Fluoropolymer-related chemicals
used to make Teflon have been released to the air and water for
years from Chambers Works, DuPont has confirmed, although levels
have fallen by 98 percent since 1999.
Both types of compounds show up on a list of chemicals
that DuPont provided to New Jersey last year in a report on what
the company knows or believes may be in wastewater discharges
at Deepwater.
"I'm right here in Collins Park, only half
a mile from the river, and I want to know more," said Jeffrey
M. Ousey, who lives due west. "It needs more attention here.
They've known about this for years. It's as bad as the cigarette
companies knowing about cancer and tobacco for years."
Hazen said DuPont's studies could prompt action.
"During the course of those three years, there
will be interim reports coming out of the agency," Hazan
said. "Much of the information in those reports may in fact
lead us to be able to draw some conclusions earlier than three
years."
Accused of withholding facts
Federal and industry officials launched intensive
studies of PFOA health risks in 2003 after the synthetic chemical
began turning up in the blood of people and animals around the
globe. That study gained urgency as the EPA uncovered details
about DuPont's failure to report troubling findings at its Washington
Works Plant near Parkersburg, W.Va.
The agreement released last week points out that
the research will assess the potential for nine of DuPont's fluorotelomer
products to break down to PFOA and related compounds.
Wilmington resident Al Denio, a former DuPont chemist,
said the company's handling of problems with its $1 billion line
of nonstick, nonstain products could threaten its survival.
"They assure us that it's not harmful, but
how do I know that," said Denio, chairman of the Sierra Club
Delaware Chapter's anti-pollution committee. "It bothers
me to think that this stuff is in everybody's bloodstream and
they keep saying: 'Don't worry about it.' "
DuPont officials have repeatedly said they are unaware
of any human health concerns connected with the chemicals, but
the company has reduced PFOA emissions at plants by 98 percent
since 1999.
EPA officials late last year accused DuPont of withholding
information about potential health hazards connected with PFOA-related
compounds. The agency said the company held back for decades evidence
that the chemical could contaminate fetal blood in pregnant workers,
as well as information about pollution that eventually tainted
water systems serving more than 30,000 people in Ohio and West
Virginia.
Another allegation in the eight-count complaint
settled by the $16.5 million penalty charged that company officials
failed to report "significant lethality" in rats exposed
to unnamed perfluorinated compounds in 1997, a fact "that
should have been reported immediately," an EPA official said.

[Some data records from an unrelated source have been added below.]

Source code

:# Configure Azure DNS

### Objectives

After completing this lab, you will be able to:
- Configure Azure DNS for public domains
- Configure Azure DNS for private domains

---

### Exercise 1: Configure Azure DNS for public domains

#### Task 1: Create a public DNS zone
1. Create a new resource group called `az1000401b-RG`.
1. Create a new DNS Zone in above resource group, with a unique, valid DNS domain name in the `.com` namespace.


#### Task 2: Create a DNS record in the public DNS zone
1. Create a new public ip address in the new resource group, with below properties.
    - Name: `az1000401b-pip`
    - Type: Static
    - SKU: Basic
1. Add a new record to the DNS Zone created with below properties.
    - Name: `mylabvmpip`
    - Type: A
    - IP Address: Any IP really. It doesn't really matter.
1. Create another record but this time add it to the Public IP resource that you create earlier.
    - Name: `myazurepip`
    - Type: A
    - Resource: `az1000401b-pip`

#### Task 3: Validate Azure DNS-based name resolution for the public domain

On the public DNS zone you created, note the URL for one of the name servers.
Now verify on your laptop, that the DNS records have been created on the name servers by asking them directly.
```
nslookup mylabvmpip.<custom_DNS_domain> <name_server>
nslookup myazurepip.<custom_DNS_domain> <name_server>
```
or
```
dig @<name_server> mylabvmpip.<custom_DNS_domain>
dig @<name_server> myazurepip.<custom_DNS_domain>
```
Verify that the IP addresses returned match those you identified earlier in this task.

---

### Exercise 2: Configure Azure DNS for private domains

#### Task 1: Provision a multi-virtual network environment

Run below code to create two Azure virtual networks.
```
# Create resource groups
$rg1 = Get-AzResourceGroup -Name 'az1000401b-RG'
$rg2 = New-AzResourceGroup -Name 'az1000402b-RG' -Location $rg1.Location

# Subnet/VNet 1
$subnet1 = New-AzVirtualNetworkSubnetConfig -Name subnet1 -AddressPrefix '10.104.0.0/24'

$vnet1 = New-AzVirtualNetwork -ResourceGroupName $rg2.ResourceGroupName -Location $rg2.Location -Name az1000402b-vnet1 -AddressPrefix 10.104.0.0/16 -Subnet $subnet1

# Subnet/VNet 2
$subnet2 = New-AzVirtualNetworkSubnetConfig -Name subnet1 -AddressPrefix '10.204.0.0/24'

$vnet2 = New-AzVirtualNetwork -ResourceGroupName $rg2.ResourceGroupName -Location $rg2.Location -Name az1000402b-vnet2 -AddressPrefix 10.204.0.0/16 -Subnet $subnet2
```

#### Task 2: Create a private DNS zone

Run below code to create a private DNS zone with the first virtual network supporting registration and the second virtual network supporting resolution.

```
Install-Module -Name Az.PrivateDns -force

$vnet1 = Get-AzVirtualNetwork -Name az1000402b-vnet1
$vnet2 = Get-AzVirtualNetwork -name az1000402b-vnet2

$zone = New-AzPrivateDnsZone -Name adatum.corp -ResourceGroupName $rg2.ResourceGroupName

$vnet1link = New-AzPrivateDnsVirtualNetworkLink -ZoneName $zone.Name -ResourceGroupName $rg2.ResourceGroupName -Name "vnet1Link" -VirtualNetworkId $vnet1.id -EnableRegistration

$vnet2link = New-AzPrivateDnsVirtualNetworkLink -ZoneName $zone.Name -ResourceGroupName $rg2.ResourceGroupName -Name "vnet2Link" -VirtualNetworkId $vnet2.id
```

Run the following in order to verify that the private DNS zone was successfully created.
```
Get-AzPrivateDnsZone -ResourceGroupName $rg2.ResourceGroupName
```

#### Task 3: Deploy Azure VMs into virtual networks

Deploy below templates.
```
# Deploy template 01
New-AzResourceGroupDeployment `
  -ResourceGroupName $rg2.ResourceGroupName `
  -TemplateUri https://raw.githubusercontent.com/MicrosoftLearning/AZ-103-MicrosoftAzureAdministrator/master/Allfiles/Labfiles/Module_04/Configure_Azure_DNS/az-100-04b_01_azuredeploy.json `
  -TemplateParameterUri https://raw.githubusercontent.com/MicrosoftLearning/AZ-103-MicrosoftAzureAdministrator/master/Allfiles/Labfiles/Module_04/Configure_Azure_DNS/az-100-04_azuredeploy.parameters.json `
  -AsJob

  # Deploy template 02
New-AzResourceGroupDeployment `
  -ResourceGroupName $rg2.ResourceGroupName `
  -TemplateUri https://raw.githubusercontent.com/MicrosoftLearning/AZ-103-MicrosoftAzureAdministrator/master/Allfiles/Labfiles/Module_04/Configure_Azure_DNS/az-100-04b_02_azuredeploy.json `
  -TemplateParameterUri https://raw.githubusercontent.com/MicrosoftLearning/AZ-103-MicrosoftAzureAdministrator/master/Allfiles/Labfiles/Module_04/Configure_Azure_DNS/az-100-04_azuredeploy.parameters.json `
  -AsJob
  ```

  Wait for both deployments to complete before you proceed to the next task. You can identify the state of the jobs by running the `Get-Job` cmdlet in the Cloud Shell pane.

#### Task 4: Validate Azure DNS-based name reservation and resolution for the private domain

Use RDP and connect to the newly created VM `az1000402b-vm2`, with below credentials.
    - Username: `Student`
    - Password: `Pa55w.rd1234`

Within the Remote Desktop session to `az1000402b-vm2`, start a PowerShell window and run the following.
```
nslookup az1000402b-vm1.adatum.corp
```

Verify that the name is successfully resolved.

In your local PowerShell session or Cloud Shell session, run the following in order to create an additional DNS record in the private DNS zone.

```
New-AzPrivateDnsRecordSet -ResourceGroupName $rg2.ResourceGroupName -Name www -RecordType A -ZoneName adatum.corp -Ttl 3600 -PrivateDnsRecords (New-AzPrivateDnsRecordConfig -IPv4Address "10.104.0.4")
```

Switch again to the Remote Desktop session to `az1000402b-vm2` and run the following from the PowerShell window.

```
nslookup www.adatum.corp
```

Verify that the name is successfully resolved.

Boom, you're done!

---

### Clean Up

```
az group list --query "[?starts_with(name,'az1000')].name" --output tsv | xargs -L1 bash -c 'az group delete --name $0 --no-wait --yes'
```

Jane Nogaki, South Jersey representative for the
New Jersey Environmental Federation, said the latest settlement
is reason enough to take another hard look at DuPont's commercial
wastewater operation. Chambers Works is New Jersey's second-largest
source of toxic pollution.
Testing is first step
DuPont and EPA officials have repeatedly disagreed
about methods for testing the ways fluorotelomers degrade in the
environment -- a dispute that in June 2004 prompted annoyed EPA
officials to announce that the government would conduct taxpayer-funded
studies. Until that point, federal officials had hoped that industry
would finance research into the ways the compounds move in the
environment and living tissues.
DuPont officials had confirmed
that Chambers Works, until recently, discharged thousands of pounds
of PFOA yearly, mostly into the Delaware River by way of the company's
commercial wastewater plant.
Last month, a former DuPont employee accused the
company of ignoring warnings about fluorotelomers and the grease-resistant
coatings produced at the same site during the late 1980s.
"We hope the testing demanded by the EPA, as
part of its settlement with DuPont, is a step in the right direction
to determining the safety of these chemical products," Rowe
said. "In light of the EPA's unprecedented and historic fine
against DuPont, our doubts have grown about DuPont's truthfulness
over the years about the real effects of these chemicals."